It must be allowed that during the whole middle ages ... the Blessed Sacrament reserved was commonly treated with a kind of indifference which at present would be considered to be of the nature of 'irreverence', I will not say indignity.
Thus wrote that Prince of Liturgists, the lay Roman Catholic Edmund Bishop. Dix, also, observed that, in the first millennium, he could recall no instance recorded of a Christian praying in the conscious awareness of the Sacrament Reserved. I propose to devote one post to explaing why that is; and another to looking at the 'Eucharistic Revolution' of the fourteenth century.
We all know that Reservation for Communion is very ancient.
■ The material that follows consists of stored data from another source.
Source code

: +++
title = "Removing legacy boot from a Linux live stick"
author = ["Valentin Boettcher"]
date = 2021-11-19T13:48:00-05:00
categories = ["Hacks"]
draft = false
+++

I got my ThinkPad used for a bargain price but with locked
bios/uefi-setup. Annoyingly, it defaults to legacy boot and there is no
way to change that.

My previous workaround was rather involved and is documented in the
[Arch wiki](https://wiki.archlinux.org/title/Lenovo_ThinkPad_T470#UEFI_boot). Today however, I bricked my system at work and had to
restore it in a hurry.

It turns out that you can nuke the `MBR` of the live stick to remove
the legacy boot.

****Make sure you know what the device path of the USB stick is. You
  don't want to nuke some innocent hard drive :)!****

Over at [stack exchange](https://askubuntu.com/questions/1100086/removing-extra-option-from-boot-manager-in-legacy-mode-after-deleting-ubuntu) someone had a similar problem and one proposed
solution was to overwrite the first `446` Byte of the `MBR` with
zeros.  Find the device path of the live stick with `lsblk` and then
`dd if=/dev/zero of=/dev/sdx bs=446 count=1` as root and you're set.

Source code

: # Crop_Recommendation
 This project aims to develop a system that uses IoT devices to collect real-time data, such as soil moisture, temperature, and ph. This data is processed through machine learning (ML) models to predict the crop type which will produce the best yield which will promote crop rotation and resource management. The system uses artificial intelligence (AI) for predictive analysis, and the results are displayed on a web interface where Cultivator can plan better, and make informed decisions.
But an examination of the liturgical formulae used to bless the vessels used for this reveals a surprising understanding of them. "God grant that this vessel be sanctified and made by the grace of the Holy Spirit a new sepulchre for the Body of Christ". "God, who for three days and nights didst lie in the sepulchre ..." And when Archbishop Hubert Walter was buried at Canterbury in 1205, they interred with him a chalice engraved with this couplet:
Ara crucis, tumulique calix, lapidisque patena;
Sindonis officium candida byssus habet.
[The Altar has the job of the cross; and the chalice, of the tomb, and the paten, of the stone; and bright linen has the job of the shroud.]
Note that the thinking here is entirely of the Body of Christ as His dead Body. And surviving artefacts make it clear that such vessels were constructed in the shape of a tower in order to resemble what the Sepulchre of Christ in Jerusalem was believed to look like. Perhaps the practice in some places of reserving the Sacrament underneath the altar-tomb implied the same idea. Such an understanding could easily assimilate the Sacrament to the status of a Relic. Thus an Anglo-Saxon Council of 816 even reassures the faithful that, if a church is not fortunate enough to have relics, the Reserved Sacrament will be good enough on its own!